Dirinya menjelaskan, sejumlah kalangan pun turut khawatir penunjukan anggota Militer disebabkan luka lama masyarakat Aceh saat ditetapkan sebagai wilayah DOM di masa lalu.
“Pj Gubernur Aceh yang paling tepat adalah dari kalangan sipil dengan beberapa pertimbangan,” kata Teuku Kemal Fasya, kepada Serambinews.com, Jumat (1/7/2022).
Ia mengatakan, pertama, sebenarnya sudah tertutup kemungkinan dari kalangan TNI/Polri aktif untuk bisa menjadi Pj berdasarkan keputusan pemerintah dan MK.
Kedua, memilih dari kalangan militer termasuk yang telah pensiun masih mengibaratkan Aceh belum cukup kondusif.

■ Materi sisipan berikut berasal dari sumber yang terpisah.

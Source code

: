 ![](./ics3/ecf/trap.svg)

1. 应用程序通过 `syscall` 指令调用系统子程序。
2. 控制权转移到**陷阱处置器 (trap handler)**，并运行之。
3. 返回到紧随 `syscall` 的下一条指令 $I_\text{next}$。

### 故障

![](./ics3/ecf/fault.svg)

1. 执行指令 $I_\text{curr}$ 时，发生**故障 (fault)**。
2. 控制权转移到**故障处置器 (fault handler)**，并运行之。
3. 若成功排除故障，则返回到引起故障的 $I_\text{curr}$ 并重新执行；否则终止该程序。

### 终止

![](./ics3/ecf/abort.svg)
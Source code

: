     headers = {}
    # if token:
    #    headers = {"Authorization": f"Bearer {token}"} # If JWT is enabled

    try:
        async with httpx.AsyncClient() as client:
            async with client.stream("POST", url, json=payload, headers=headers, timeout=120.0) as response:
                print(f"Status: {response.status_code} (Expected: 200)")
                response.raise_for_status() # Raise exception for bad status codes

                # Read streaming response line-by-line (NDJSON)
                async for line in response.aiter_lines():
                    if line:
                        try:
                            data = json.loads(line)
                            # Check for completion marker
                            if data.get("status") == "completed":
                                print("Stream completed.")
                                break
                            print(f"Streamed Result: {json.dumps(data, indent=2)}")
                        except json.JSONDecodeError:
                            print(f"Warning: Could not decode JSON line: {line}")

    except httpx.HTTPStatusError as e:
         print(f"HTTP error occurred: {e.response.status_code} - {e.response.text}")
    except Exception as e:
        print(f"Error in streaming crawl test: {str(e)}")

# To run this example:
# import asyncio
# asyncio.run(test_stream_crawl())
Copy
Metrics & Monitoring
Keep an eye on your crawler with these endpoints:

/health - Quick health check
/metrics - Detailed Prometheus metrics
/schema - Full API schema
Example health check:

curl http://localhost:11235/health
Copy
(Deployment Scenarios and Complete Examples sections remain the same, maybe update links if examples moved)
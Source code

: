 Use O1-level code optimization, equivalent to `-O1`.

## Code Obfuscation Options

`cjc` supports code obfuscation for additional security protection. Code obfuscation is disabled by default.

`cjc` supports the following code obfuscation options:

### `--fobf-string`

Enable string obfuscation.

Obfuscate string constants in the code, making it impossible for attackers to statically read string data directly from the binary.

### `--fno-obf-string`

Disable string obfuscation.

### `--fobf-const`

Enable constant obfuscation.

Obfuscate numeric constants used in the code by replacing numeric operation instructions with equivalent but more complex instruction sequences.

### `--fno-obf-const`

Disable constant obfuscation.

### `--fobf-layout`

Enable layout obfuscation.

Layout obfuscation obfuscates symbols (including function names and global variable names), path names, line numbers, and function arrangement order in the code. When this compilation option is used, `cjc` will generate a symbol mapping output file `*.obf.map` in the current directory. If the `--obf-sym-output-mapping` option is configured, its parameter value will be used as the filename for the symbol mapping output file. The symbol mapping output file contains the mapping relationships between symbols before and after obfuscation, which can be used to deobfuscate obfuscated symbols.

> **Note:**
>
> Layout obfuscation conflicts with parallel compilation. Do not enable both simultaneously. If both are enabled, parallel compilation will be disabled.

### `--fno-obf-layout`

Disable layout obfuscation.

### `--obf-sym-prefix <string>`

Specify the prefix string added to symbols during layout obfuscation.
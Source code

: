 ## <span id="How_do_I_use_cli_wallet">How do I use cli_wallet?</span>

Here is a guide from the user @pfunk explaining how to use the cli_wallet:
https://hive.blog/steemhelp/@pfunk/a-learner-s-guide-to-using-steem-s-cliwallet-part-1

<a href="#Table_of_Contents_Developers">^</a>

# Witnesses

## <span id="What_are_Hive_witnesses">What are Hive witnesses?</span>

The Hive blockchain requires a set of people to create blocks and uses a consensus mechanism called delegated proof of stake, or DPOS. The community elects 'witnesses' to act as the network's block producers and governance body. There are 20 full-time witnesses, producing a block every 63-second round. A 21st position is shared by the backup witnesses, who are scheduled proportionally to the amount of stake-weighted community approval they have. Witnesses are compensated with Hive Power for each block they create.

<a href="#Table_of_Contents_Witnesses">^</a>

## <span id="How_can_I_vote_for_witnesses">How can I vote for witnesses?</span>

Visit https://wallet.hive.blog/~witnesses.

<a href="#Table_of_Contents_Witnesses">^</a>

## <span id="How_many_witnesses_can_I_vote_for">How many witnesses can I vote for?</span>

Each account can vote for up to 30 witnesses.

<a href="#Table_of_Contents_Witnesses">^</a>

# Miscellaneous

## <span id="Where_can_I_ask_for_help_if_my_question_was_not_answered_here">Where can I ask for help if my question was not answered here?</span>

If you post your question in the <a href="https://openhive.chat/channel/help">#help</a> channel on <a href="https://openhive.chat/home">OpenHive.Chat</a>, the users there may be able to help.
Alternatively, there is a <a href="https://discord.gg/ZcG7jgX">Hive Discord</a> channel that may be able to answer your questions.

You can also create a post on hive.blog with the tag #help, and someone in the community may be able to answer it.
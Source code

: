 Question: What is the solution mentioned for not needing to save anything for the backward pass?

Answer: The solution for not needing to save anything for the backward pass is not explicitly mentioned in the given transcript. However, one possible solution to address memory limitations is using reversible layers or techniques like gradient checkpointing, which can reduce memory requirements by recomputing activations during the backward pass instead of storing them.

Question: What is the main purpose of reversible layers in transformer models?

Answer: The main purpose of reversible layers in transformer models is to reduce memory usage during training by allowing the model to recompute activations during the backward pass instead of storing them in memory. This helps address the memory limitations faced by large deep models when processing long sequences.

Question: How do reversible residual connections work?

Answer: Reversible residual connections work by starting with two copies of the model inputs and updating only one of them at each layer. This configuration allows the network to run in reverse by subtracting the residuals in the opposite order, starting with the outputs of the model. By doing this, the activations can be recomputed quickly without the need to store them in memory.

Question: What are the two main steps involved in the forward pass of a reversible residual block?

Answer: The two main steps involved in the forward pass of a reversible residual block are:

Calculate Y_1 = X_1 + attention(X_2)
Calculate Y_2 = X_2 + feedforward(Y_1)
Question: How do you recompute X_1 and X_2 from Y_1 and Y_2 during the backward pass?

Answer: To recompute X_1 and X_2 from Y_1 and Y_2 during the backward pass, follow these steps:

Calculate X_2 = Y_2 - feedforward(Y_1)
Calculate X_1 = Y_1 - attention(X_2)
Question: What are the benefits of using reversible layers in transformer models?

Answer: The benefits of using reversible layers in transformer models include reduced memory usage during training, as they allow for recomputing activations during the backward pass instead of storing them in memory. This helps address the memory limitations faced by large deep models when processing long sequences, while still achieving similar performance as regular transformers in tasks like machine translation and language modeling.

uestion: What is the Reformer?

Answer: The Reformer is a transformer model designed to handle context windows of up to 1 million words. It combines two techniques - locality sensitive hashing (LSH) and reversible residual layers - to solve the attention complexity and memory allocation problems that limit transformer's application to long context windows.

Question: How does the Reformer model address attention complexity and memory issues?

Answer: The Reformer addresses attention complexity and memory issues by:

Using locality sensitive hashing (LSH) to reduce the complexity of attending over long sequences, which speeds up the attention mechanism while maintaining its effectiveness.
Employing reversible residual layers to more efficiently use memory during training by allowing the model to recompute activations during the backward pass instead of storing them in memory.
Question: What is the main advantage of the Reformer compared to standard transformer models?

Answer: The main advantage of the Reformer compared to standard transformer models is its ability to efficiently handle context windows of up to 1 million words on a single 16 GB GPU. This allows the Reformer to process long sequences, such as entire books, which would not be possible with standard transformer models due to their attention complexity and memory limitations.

Padahal 2,5 tahun depan adalah waktu yang panjang dan bukan hanya mempersiapkan keamanan pelaksanaan Pemilu Serentak 2024.
“Ketiga, kita memerlukan kepemimpinan sipil yang dekat dengan ide-ide perubahan dan demokrasi, apalagi Aceh saat ini yang sudah bisa dikatakan cukup kondusif untuk menjalankan program pembangunan dan kesejahteraan,” jelasnya.
Menurutnya, mengisi dari kalangan militer masih mengandaikan situasi Aceh yang belum cukup aman.
Hal ini yang pasti terkendala jika dari kalangan militer apalagi masih memiliki pandangan bahwa dinamika dan friksi sosial harus diselesaikan dengan pendekatan keamanan atau represif, dan bukan dengan model dialogis dan patisipatif.
“Meskipun sudah MoU, tapi rasa ketakutan terhadap intimidasi, terror dan sebagainya itu masih sangat melekat.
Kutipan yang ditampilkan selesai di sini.